▶ RECORDS PROVIDED
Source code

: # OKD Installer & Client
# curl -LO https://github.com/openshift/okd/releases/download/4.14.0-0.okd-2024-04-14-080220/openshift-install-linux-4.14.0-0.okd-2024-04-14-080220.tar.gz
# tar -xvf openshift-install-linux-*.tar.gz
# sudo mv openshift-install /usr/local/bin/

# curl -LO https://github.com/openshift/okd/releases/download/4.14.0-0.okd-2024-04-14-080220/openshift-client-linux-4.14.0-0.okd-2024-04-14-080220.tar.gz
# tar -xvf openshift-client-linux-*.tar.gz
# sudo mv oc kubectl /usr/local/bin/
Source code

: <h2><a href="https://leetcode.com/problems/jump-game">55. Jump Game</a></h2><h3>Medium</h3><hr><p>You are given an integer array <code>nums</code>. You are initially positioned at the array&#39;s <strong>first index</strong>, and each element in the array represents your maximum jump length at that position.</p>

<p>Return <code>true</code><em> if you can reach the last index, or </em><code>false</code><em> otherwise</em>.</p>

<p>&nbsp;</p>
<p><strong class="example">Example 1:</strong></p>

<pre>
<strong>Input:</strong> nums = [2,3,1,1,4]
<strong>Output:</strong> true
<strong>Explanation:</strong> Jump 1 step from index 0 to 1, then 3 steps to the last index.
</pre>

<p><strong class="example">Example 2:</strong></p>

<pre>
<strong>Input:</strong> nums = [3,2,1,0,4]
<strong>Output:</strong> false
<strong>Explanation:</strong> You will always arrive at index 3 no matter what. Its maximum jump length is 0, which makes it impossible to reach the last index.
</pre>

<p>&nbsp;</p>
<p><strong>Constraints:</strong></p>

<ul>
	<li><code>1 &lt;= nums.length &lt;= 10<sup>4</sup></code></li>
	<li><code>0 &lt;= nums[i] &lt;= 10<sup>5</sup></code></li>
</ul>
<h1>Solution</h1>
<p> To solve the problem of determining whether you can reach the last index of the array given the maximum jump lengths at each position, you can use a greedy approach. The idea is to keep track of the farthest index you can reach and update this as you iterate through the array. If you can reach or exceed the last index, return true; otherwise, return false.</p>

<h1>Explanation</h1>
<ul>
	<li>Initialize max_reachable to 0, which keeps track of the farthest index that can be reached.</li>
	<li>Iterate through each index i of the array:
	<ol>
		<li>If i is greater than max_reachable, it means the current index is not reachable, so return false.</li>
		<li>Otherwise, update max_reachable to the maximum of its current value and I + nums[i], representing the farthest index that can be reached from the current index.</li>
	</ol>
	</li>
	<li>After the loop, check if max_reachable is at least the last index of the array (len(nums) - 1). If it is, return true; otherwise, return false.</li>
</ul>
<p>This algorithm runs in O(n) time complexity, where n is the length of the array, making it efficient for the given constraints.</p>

▶ WORK INSTRUCTION
Would you output all of the material exactly as it reads?

▶ EXPECTED OUTPUT
Source code

: # OKD Installer & Client
# curl -LO https://github.com/openshift/okd/releases/download/4.14.0-0.okd-2024-04-14-080220/openshift-install-linux-4.14.0-0.okd-2024-04-14-080220.tar.gz
# tar -xvf openshift-install-linux-*.tar.gz
# sudo mv openshift-install /usr/local/bin/

# curl -LO https://github.com/openshift/okd/releases/download/4.14.0-0.okd-2024-04-14-080220/openshift-client-linux-4.14.0-0.okd-2024-04-14-080220.tar.gz
# tar -xvf openshift-client-linux-*.tar.gz
# sudo mv oc kubectl /usr/local/bin/
Source code

: <h2><a href="https://leetcode.com/problems/jump-game">55. Jump Game</a></h2><h3>Medium</h3><hr><p>You are given an integer array <code>nums</code>. You are initially positioned at the array&#39;s <strong>first index</strong>, and each element in the array represents your maximum jump length at that position.</p>

<p>Return <code>true</code><em> if you can reach the last index, or </em><code>false</code><em> otherwise</em>.</p>

<p>&nbsp;</p>
<p><strong class="example">Example 1:</strong></p>

<pre>
<strong>Input:</strong> nums = [2,3,1,1,4]
<strong>Output:</strong> true
<strong>Explanation:</strong> Jump 1 step from index 0 to 1, then 3 steps to the last index.
</pre>

<p><strong class="example">Example 2:</strong></p>

<pre>
<strong>Input:</strong> nums = [3,2,1,0,4]
<strong>Output:</strong> false
<strong>Explanation:</strong> You will always arrive at index 3 no matter what. Its maximum jump length is 0, which makes it impossible to reach the last index.
</pre>

<p>&nbsp;</p>
<p><strong>Constraints:</strong></p>

<ul>
	<li><code>1 &lt;= nums.length &lt;= 10<sup>4</sup></code></li>
	<li><code>0 &lt;= nums[i] &lt;= 10<sup>5</sup></code></li>
</ul>
<h1>Solution</h1>
<p> To solve the problem of determining whether you can reach the last index of the array given the maximum jump lengths at each position, you can use a greedy approach. The idea is to keep track of the farthest index you can reach and update this as you iterate through the array. If you can reach or exceed the last index, return true; otherwise, return false.</p>

<h1>Explanation</h1>
<ul>
	<li>Initialize max_reachable to 0, which keeps track of the farthest index that can be reached.</li>
	<li>Iterate through each index i of the array:
	<ol>
		<li>If i is greater than max_reachable, it means the current index is not reachable, so return false.</li>
		<li>Otherwise, update max_reachable to the maximum of its current value and I + nums[i], representing the farthest index that can be reached from the current index.</li>
	</ol>
	</li>
	<li>After the loop, check if max_reachable is at least the last index of the array (len(nums) - 1). If it is, return true; otherwise, return false.</li>
</ul>
<p>This algorithm runs in O(n) time complexity, where n is the length of the array, making it efficient for the given constraints.</p>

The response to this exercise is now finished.